ETH/USD Daily Market
Key Levels
- Support levels: $2,150, $2,000, $1,800
- Resistance levels: $2,300, $2,492, $2,895
On the ETHUSD daily chart as of February 2, 2026, Ethereum trades at approximately $2,241 with a recent sharp decline, Parabolic SAR positioned above price confirming the downtrend, and MACD deeply negative with bearish histogram bars signaling continued downward momentum. Key support levels stand at $2,150, $2,000, and $1,800, while three resistance levels to monitor are $2,300 (immediate overhead from recent consolidation), $2,492 (prior Elliott Wave pivot), and $2,895 (previous swing high area).
If price holds above $2,150 and shows reversal signs, a short-term bounce could target $2,300 first, with a decisive break above opening the path to $2,492 and potentially $2,895 in a broader recovery; however, if $2,150 fails, downside extension toward $2,000 becomes likely, and a break below that could accelerate selling pressure to $1,800 before any meaningful bottom forms.
Is ETH Testing a Make-or-Break Support Level Against BTC?
ETHBTC has broken down decisively, trading at 0.02917 as it breaches a major support level, with the Parabolic SAR dots positioned firmly above the price confirming a strong bearish trend. The MACD indicator is deep in negative territory and still descending, reflecting accelerating selling momentum.
The price is now testing the next critical support near 0.02875; a failure to hold here could trigger a swift decline toward much lower levels, leaving the market to question where significant buying interest might finally emerge to halt the slide.
Lookonchain: Trend Research Deleveraging ETH Holdings
A recent Lookonchain update reveals that Trend Research has deposited 33,589 ETH (≈$79M) into Binance over the past 20 hours and withdrawn 77.5M USDT to repay an Aave loan. The entity still holds a significant 618,045 ETH worth about $1.4B.
Trend Research is also selling $ETH to repay its loan on Aave.
Over the past 20 hours, they deposited 33,589 $ETH($79M) into #Binance, then withdrew 77.5M $USDT to repay the debt.
They still hold 618,045 $ETH($1.4B).https://t.co/e2L0pYGex3 pic.twitter.com/OOzFqpiqxk
— Lookonchain (@lookonchain) February 2, 2026
This partial liquidation to reduce leverage may add short-term selling pressure on Ethereum, yet the large remaining position indicates Trend Research is not fully exiting its ETH exposure—potentially reflecting cautious risk management rather than outright bearishness in the current market.

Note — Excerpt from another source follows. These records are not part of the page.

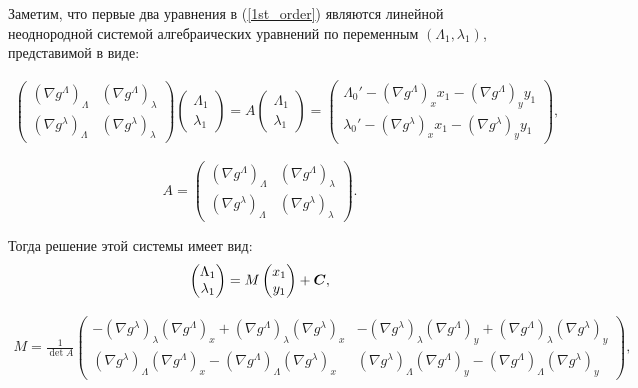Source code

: \begin{enumerate}
Заметим, что первые два уравнения в (\ref{1st_order}) являются линейной неоднородной системой алгебраических уравнений по переменным $(\Lambda_1, \lambda_1)$, представимой в виде:

\begin{align*}
\begin{pmatrix}
(\nabla g^\Lambda)_\Lambda & (\nabla g^\Lambda)_\lambda \\
(\nabla g^\lambda)_\Lambda & (\nabla g^\lambda)_\lambda
\end{pmatrix}
\begin{pmatrix} \Lambda_1 \\ \lambda_1 \end{pmatrix}
= A \begin{pmatrix} \Lambda_1 \\ \lambda_1 \end{pmatrix} =
\begin{pmatrix} \Lambda_0' - (\nabla g^\Lambda)_x x_1 - (\nabla g^\Lambda)_y y_1 \\ \lambda_0' - (\nabla g^\lambda)_x x_1 - (\nabla g^\lambda)_y y_1 \end{pmatrix},
\end{align*}

\begin{equation*}
A = \begin{pmatrix}
(\nabla g^\Lambda)_\Lambda & (\nabla g^\Lambda)_\lambda \\
(\nabla g^\lambda)_\Lambda & (\nabla g^\lambda)_\lambda
\end{pmatrix}.
\end{equation*}

Тогда решение этой системы имеет вид:
\begin{align*}
    \begin{pmatrix} \Lambda_1 \\ \lambda_1 \end{pmatrix} = 
    M \begin{pmatrix} x_1 \\ y_1 \end{pmatrix} + \boldsymbol{C},
\end{align*}

\begin{align*}
    M = \frac{1}{\det A} \begin{pmatrix} 
        -(\nabla g^\lambda)_\lambda (\nabla g^\Lambda)_x + (\nabla g^\Lambda)_\lambda (\nabla g^\lambda)_x & -(\nabla g^\lambda)_\lambda (\nabla g^\Lambda)_y + (\nabla g^\Lambda)_\lambda (\nabla g^\lambda)_y \\ 
         (\nabla g^\lambda)_\Lambda (\nabla g^\Lambda)_x - (\nabla g^\Lambda)_\Lambda (\nabla g^\lambda)_x &  (\nabla g^\lambda)_\Lambda (\nabla g^\Lambda)_y - (\nabla g^\Lambda)_\Lambda (\nabla g^\lambda)_y
    \end{pmatrix},
\end{align*}


\end{enumerate}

Ethereum’s February Turning Point: Technical Completion Meets Fundamental Strength
While Ethereum (ETH) has faced a staggering market-wide downturn entering February 2026—plummeting toward a multi-month low near $2,150 amid heavy ETF outflows and macro volatility—its fundamental core remains remarkably resilient. Institutional accumulation is hitting record levels, with firms like Bitmine and Trend Research aggressively adding billions in ETH to their treasuries, while on-chain activity has surged to over 2.7 million daily transactions.
Ethereum (ETH) – Elliott Wave Update
Technically, the recent decline appears largely complete per Elliott Wave analysis, with the short-term five-wave C-wave drop concluded and broader structure signaling exhaustion; key supports at $2,252, $2,118, and $1,818 have held amid volatility, while minor micro lows near $2,150 or $2,072 could still materialize before reversal. A convincing five-wave break above $2,492 would confirm the low is in, paving the way for a short-term bullish February via a potential B-wave rally in the bigger picture. Could this combination of technical exhaustion and strengthening long-term infrastructure finally spark Ethereum’s next major upside move?